PROBLEM DETAILS:
Text only, exactly as given: reproduce the entries below without their pictures.

Pictures paired with source code:
-*-*-
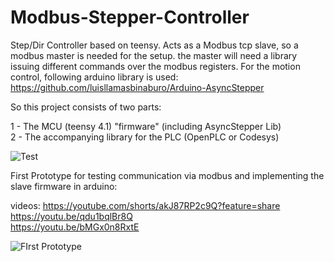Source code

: # Modbus-Stepper-Controller
Step/Dir Controller based on teensy. Acts as a Modbus tcp slave, so a modbus master is needed for the setup. the master will need a library issuing different commands over the modbus registers.
For the motion control, following arduino library is used:
https://github.com/luisllamasbinaburo/Arduino-AsyncStepper

So this project consists of two parts:

1 - The MCU (teensy 4.1) "firmware" (including AsyncStepper Lib)  
2 - The accompanying library for the PLC (OpenPLC or Codesys)  

![Test](https://user-images.githubusercontent.com/101837284/159583834-0b0fe905-bf78-46a9-b57c-8987204d72fe.png)

First Prototype for testing communication via modbus and implementing the slave firmware in arduino:

videos: https://youtube.com/shorts/akJ87RP2c9Q?feature=share  
        https://youtu.be/qdu1bqlBr8Q  
        https://youtu.be/bMGx0n8RxtE  
        
![FIrst Prototype](https://user-images.githubusercontent.com/101837284/158897530-49c3237d-0893-4524-8a08-eb9b87bab08a.jpg)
-*-*-
TASK RESULT:
Source code

: # Modbus-Stepper-Controller
Step/Dir Controller based on teensy. Acts as a Modbus tcp slave, so a modbus master is needed for the setup. the master will need a library issuing different commands over the modbus registers.
For the motion control, following arduino library is used:
https://github.com/luisllamasbinaburo/Arduino-AsyncStepper

So this project consists of two parts:

1 - The MCU (teensy 4.1) "firmware" (including AsyncStepper Lib)  
2 - The accompanying library for the PLC (OpenPLC or Codesys)  

![Test](https://user-images.githubusercontent.com/101837284/159583834-0b0fe905-bf78-46a9-b57c-8987204d72fe.png)

First Prototype for testing communication via modbus and implementing the slave firmware in arduino:

videos: https://youtube.com/shorts/akJ87RP2c9Q?feature=share  
        https://youtu.be/qdu1bqlBr8Q  
        https://youtu.be/bMGx0n8RxtE  
        
![FIrst Prototype](https://user-images.githubusercontent.com/101837284/158897530-49c3237d-0893-4524-8a08-eb9b87bab08a.jpg)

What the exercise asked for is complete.